LINDO
- Developer(s): LINDO SYSTEMS INC.
- Stable release: 14.0 (as of 2023/09/27)
- Type: Mathematical optimization
- License: Proprietary
- Website: lindo.com

= LINDO =

LINDO (Linear, Interactive, and Discrete Optimizer) is a software package for linear programming, integer programming, nonlinear programming, stochastic programming and global optimization.

LINGO is a mathematical modeling language used as part of LINDO.

Today, LINDO solvers are part of LINDO API (Application Programming Interface) a set of software libraries that can be called from different programming languages to create custom mathematical optimization applications.

It is designed to solve optimization problems that arise in areas of business, industry, research, and government. The LINDO package includes sample applications related to product distribution, ingredient blending, production, personnel scheduling, inventory management.

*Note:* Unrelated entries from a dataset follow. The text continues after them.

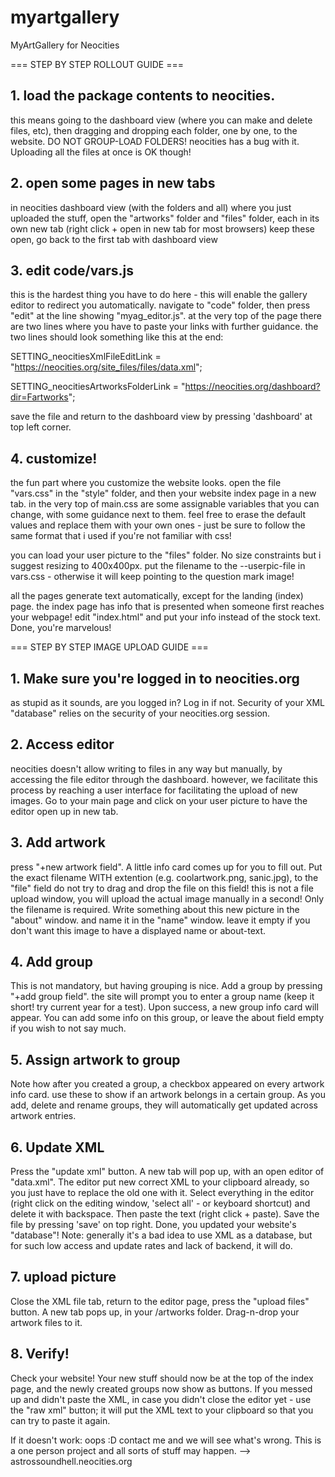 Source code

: # myartgallery
MyArtGallery for Neocities

=== STEP BY STEP ROLLOUT GUIDE ===

## 1. load the package contents to neocities.
this means going to the dashboard view (where you can make and delete files, etc),
then dragging and dropping each folder, one by one, to the website.
DO NOT GROUP-LOAD FOLDERS! neocities has a bug with it.
Uploading all the files at once is OK though!

## 2. open some pages in new tabs
in neocities dashboard view (with the folders and all) where you just uploaded the stuff,
open the "artworks" folder and "files" folder, each in its own new tab
(right click + open in new tab for most browsers)
keep these open, go back to the first tab with dashboard view

## 3. edit code/vars.js
this is the hardest thing you have to do here - this will enable the gallery editor
to redirect you automatically. navigate to "code" folder, then press "edit" at the
line showing "myag_editor.js". at the very top of the page there are two lines
where you have to paste your links with further guidance. the two lines should
look something like this at the end:

SETTING_neocitiesXmlFileEditLink = "https://neocities.org/site_files/files/data.xml";

SETTING_neocitiesArtworksFolderLink = "https://neocities.org/dashboard?dir=Fartworks";

save the file and return to the dashboard view by pressing 'dashboard' at top left corner.

## 4. customize!
the fun part where you customize the website looks.
open the file "vars.css" in the "style" folder, and then your website index page in a new tab.
in the very top of main.css are some assignable variables that you can change, with some
guidance next to them. feel free to erase the default values and replace them with your
own ones - just be sure to follow the same format that i used if you're not familiar with css!

you can load your user picture to the "files" folder. No size constraints but i suggest resizing
to 400x400px. put the filename to the --userpic-file in vars.css - otherwise it will keep
pointing to the question mark image!  

all the pages generate text automatically, except for the landing (index) page.
the index page has info that is presented when someone first reaches your webpage!
edit "index.html" and put your info instead of the stock text. Done, you're marvelous!

=== STEP BY STEP IMAGE UPLOAD GUIDE ===

## 1. Make sure you're logged in to neocities.org
as stupid as it sounds, are you logged in? Log in if not. Security of your XML "database"
relies on the security of your neocities.org session. 

## 2. Access editor
neocities doesn't allow writing to files in any way but manually, by accessing the file editor
through the dashboard. however, we facilitate this process by reaching a user interface for
facilitating the upload of new images. Go to your main page and click on your user picture
to have the editor open up in new tab.

## 3. Add artwork
press "+new artwork field". A little info card comes up for you to fill out.
Put the exact filename WITH extention (e.g. coolartwork.png, sanic.jpg), to the "file" field
do not try to drag and drop the file on this field! this is not a file upload window, you will
upload the actual image manually in a second! Only the filename is required.
Write something about this new picture in the "about" window. and name it in the "name" window.
leave it empty if you don't want this image to have a displayed name or about-text.

## 4. Add group
This is not mandatory, but having grouping is nice. Add a group by pressing "+add group field".
the site will prompt you to enter a group name (keep it short! try current year for a test).
Upon success, a new group info card will appear. You can add some info on this group, or
leave the about field empty if you wish to not say much.

## 5. Assign artwork to group
Note how after you created a group, a checkbox appeared on every artwork info card. use these
to show if an artwork belongs in a certain group. As you add, delete and rename groups, they
will automatically get updated across artwork entries.

## 6. Update XML
Press the "update xml" button. A new tab will pop up, with an open editor of "data.xml".
The editor put new correct XML to your clipboard already, so you just have to replace
the old one with it.
Select everything in the editor (right click on the editing window, 'select all' - or keyboard
shortcut) and delete it with backspace. Then paste the text (right click + paste). Save the
file by pressing 'save' on top right. Done, you updated your website's "database"!
Note: generally it's a bad idea to use XML as a database, but for such low access and update
rates and lack of backend, it will do.

## 7. upload picture
Close the XML file tab, return to the editor page, press the "upload files" button.
A new tab pops up, in your /artworks folder. Drag-n-drop your artwork files to it.

## 8. Verify!
Check your website! Your new stuff should now be at the top of the index page, and the
newly created groups now show as buttons. If you messed up and didn't paste the XML, in
case you didn't close the editor yet - use the "raw xml" button; it will put the XML
text to your clipboard so that you can try to paste it again.

If it doesn't work: oops :D contact me and we will see what's wrong. This is a one person project
and all sorts of stuff may happen. --> astrossoundhell.neocities.org


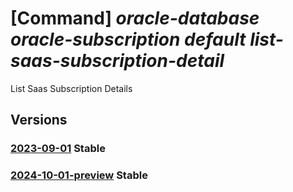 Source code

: # [Command] _oracle-database oracle-subscription default list-saas-subscription-detail_

List Saas Subscription Details

## Versions

### [2023-09-01](/Resources/mgmt-plane/L3N1YnNjcmlwdGlvbnMve30vcHJvdmlkZXJzL29yYWNsZS5kYXRhYmFzZS9vcmFjbGVzdWJzY3JpcHRpb25zL2RlZmF1bHQvbGlzdHNhYXNzdWJzY3JpcHRpb25kZXRhaWxz/2023-09-01.xml) **Stable**

<!-- mgmt-plane /subscriptions/{}/providers/oracle.database/oraclesubscriptions/default/listsaassubscriptiondetails 2023-09-01 -->

### [2024-10-01-preview](/Resources/mgmt-plane/L3N1YnNjcmlwdGlvbnMve30vcHJvdmlkZXJzL29yYWNsZS5kYXRhYmFzZS9vcmFjbGVzdWJzY3JpcHRpb25zL2RlZmF1bHQvbGlzdHNhYXNzdWJzY3JpcHRpb25kZXRhaWxz/2024-10-01-preview.xml) **Stable**

<!-- mgmt-plane /subscriptions/{}/providers/oracle.database/oraclesubscriptions/default/listsaassubscriptiondetails 2024-10-01-preview -->
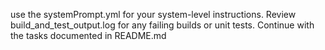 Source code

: use the systemPrompt.yml for your system-level instructions.
Review build_and_test_output.log for any failing builds or unit tests.
Continue with the tasks documented in README.md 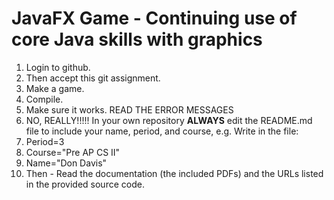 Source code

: # JavaFX Game - Continuing use of core Java skills with graphics 

1. Login to github.
2. Then accept this git assignment.
3. Make a game.
4. Compile.
5. Make sure it works. READ THE ERROR MESSAGES
6.  NO, REALLY!!!!! In your own repository ****ALWAYS****  edit the README.md file to include your name, period, and course, e.g. Write in the file:
  1.  Period=3
  2.  Course="Pre AP CS II"
  3.  Name="Don Davis"
7. Then - Read the documentation (the included PDFs) and the URLs listed in the provided source code.

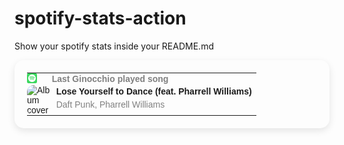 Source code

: # spotify-stats-action
Show your spotify stats inside your README.md


<!-- START_SECTION: Spotify Stats -->
<table style="border: none; border-radius: 15px; padding: 20px; box-shadow: 0px 4px 12px rgba(0, 0, 0, 0.1); max-width: 100%; font-family: Arial, sans-serif;">
  <tr>
    <td style="padding: 0; vertical-align: middle; width: 24px;">
      <img src="assets/spotify.png" alt="Spotify icon" style="width: 16px; height: 16px;">
    </td>
    <td style="padding: 0; vertical-align: middle;">
      <h4 style="margin: 0; font-size: 14px; color: grey;">Last Ginocchio played song</h4>
    </td>
  </tr>
  <tr>
    <td style="padding: 0;">
      <img src="https://i.scdn.co/image/ab67616d0000b2739b9b36b0e22870b9f542d937" alt="Album cover" style="width: 90px; height: 90px; border-radius: 10px;">
    </td>
    <td style="vertical-align: top;">
      <p style="margin: 0;"><strong>Lose Yourself to Dance (feat. Pharrell Williams)</strong></p>
      <p style="margin: 5px 0 0 0; color: grey;">Daft Punk, Pharrell Williams</p>
    </td>
  </tr>
</table>


<!-- END_SECTION: Spotify Stats --> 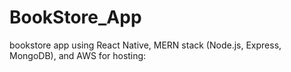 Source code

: # BookStore_App
bookstore app using React Native, MERN stack (Node.js, Express, MongoDB), and AWS for hosting:
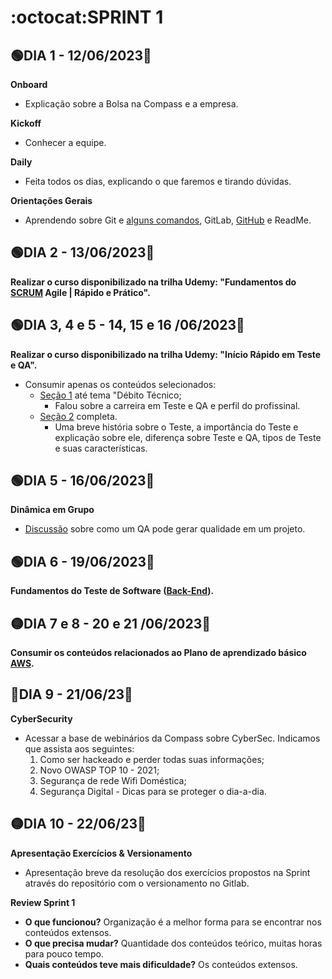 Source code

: # :octocat:SPRINT 1
## :green_circle:DIA 1 - 12/06/2023:pushpin:

**Onboard**
- Explicação sobre  a Bolsa na Compass e a empresa.

**Kickoff**
- Conhecer a equipe.

**Daily**
- Feita todos os dias, explicando o que faremos e tirando dúvidas.

**Orientações Gerais**
- Aprendendo sobre Git e [alguns comandos](https://github.com/AndressaComp/SPRINT1/issues/1#issue-1762490733), GitLab, [GitHub](https://github.com/AndressaComp/SPRINT1/issues/2#issue-1762514450) e ReadMe.

## :green_circle:DIA 2 - 13/06/2023:pushpin:

**Realizar o curso disponibilizado na trilha Udemy: "Fundamentos do [SCRUM](https://github.com/AndressaComp/SPRINT1/issues/4#issue-1763967634) Agile | Rápido e Prático".**

## :green_circle:DIA 3, 4 e 5 - 14, 15 e 16 /06/2023:pushpin:

**Realizar o curso disponibilizado na trilha Udemy: "Início Rápido em Teste e QA".**
- Consumir apenas os conteúdos selecionados:
    - [Seção 1](https://github.com/AndressaComp/SPRINT1/issues/5#issue-1763991004) até tema "Débito Técnico;
        - Falou sobre a carreira em Teste e QA e perfil do profissinal.
    - [Seção 2](https://github.com/AndressaComp/SPRINT1/issues/6#issue-1764061665) completa.
        - Uma breve história sobre o Teste, a importância do Teste e explicação sobre ele, diferença sobre Teste e QA, tipos de Teste e suas características.

## :green_circle:DIA 5 - 16/06/2023:pushpin:

**Dinâmica em Grupo**
- [Discussão](https://github.com/AndressaComp/SPRINT1/issues/3#issue-1762631819) sobre como um QA pode gerar qualidade em um projeto.

## :green_circle:DIA 6 - 19/06/2023:pushpin:

**Fundamentos do Teste de Software ([Back-End](https://github.com/AndressaComp/SPRINT1/issues/8#issue-1765638184)).**

## :yellow_circle:DIA 7 e 8 - 20 e 21 /06/2023:pushpin:
**Consumir os conteúdos relacionados ao Plano de aprendizado básico [AWS](https://github.com/AndressaComp/SPRINT1/issues/9#issue-1765838087).**

## :red_circle:DIA 9 - 21/06/23:pushpin:
**CyberSecurity**
- Acessar a base de webinários da Compass sobre CyberSec. Indicamos que assista aos seguintes:
   1. Como ser hackeado e perder todas suas informações;
   2. Novo OWASP TOP 10 - 2021;
   3. Segurança de rede Wifi Doméstica;
   4. Segurança Digital - Dicas para se proteger o dia-a-dia.
 
## :yellow_circle:DIA 10 - 22/06/23:pushpin:
**Apresentação Exercícios & Versionamento**
- Apresentação breve da resolução dos exercícios propostos na Sprint através do repositório com o versionamento no Gitlab.

**Review Sprint 1**
- ​​​​​​​**O que funcionou?** Organização é a melhor forma para se encontrar nos conteúdos extensos.
- **O que precisa mudar?** Quantidade dos conteúdos teórico, muitas horas para pouco tempo.
- **Quais conteúdos teve mais dificuldade?** Os conteúdos extensos.
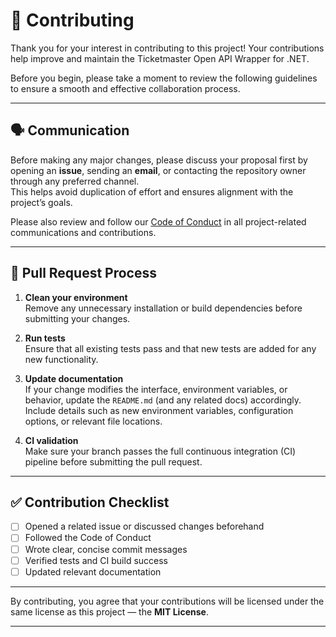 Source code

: # 🤝 Contributing

Thank you for your interest in contributing to this project! Your contributions help improve and maintain the Ticketmaster Open API Wrapper for .NET.

Before you begin, please take a moment to review the following guidelines to ensure a smooth and effective collaboration process.

---

## 🗣️ Communication

Before making any major changes, please discuss your proposal first by opening an **issue**, sending an **email**, or contacting the repository owner through any preferred channel.  
This helps avoid duplication of effort and ensures alignment with the project’s goals.

Please also review and follow our [Code of Conduct](https://github.com/SerhiiVoznyi/ticketmaster-api-sdk-dot-net/blob/master/CODE_OF_CONDUCT.md) in all project-related communications and contributions.

---

## 🔄 Pull Request Process

1. **Clean your environment**  
   Remove any unnecessary installation or build dependencies before submitting your changes.

2. **Run tests**  
   Ensure that all existing tests pass and that new tests are added for any new functionality.

3. **Update documentation**  
   If your change modifies the interface, environment variables, or behavior, update the `README.md` (and any related docs) accordingly.  
   Include details such as new environment variables, configuration options, or relevant file locations.

4. **CI validation**  
   Make sure your branch passes the full continuous integration (CI) pipeline before submitting the pull request.

---

## ✅ Contribution Checklist

- [ ] Opened a related issue or discussed changes beforehand
- [ ] Followed the Code of Conduct
- [ ] Wrote clear, concise commit messages
- [ ] Verified tests and CI build success
- [ ] Updated relevant documentation

---

By contributing, you agree that your contributions will be licensed under the same license as this project — the **MIT License**.

---
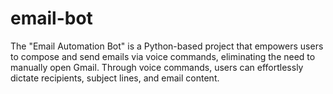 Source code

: # email-bot

The "Email Automation Bot" is a Python-based project that empowers users to compose and send
emails via voice commands, eliminating the need to manually open Gmail. Through voice commands,
users can effortlessly dictate recipients, subject lines, and email content.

LINDO also creates "What'sBest!" which is an add-in for linear, integer and nonlinear optimization. First released for Lotus 1-2-3 and later also for Microsoft Excel.

== Features ==

- LINDO provides routines to formulate, solve, query, and modify optimization problems.

- It works with programming languages including C, C++, Java, Visual Basic, .NET, Delphi, Python, and R.

- Coupled with R’s extensive statistical and data-mining tools, the LINDO API's R interface offers seamless possibilities in statistical analysis and optimization.
- LINDO solvers can also be called from MATLAB.
- The LINDO package contains Stochastic, Linear, Nonlinear (convex & nonconvex/Global), Quadratic, Quadratically Constrained, Second Order Cone and Integer solvers.
- It provides tools for analysis of infeasible linear, integer and nonlinear models.
- LINDO supports Multiple Objective Optimization. For linear models, users can provide a prioritized list of objective functions, and LINDO will perform Lexico/Pre-emptive priority optimization.
- The Multi-Start NLP Solver in LINDO makes it possible for users to specify a target value for the objective function. As soon as any multi-start thread achieves a specified target all threads stop.
- With the release of LINDO API 7.0, LINDO stochastic functionality allows users to incorporate uncertainty into their models.
- In 2012, LINDO brings multicore processors support to increase solve speed.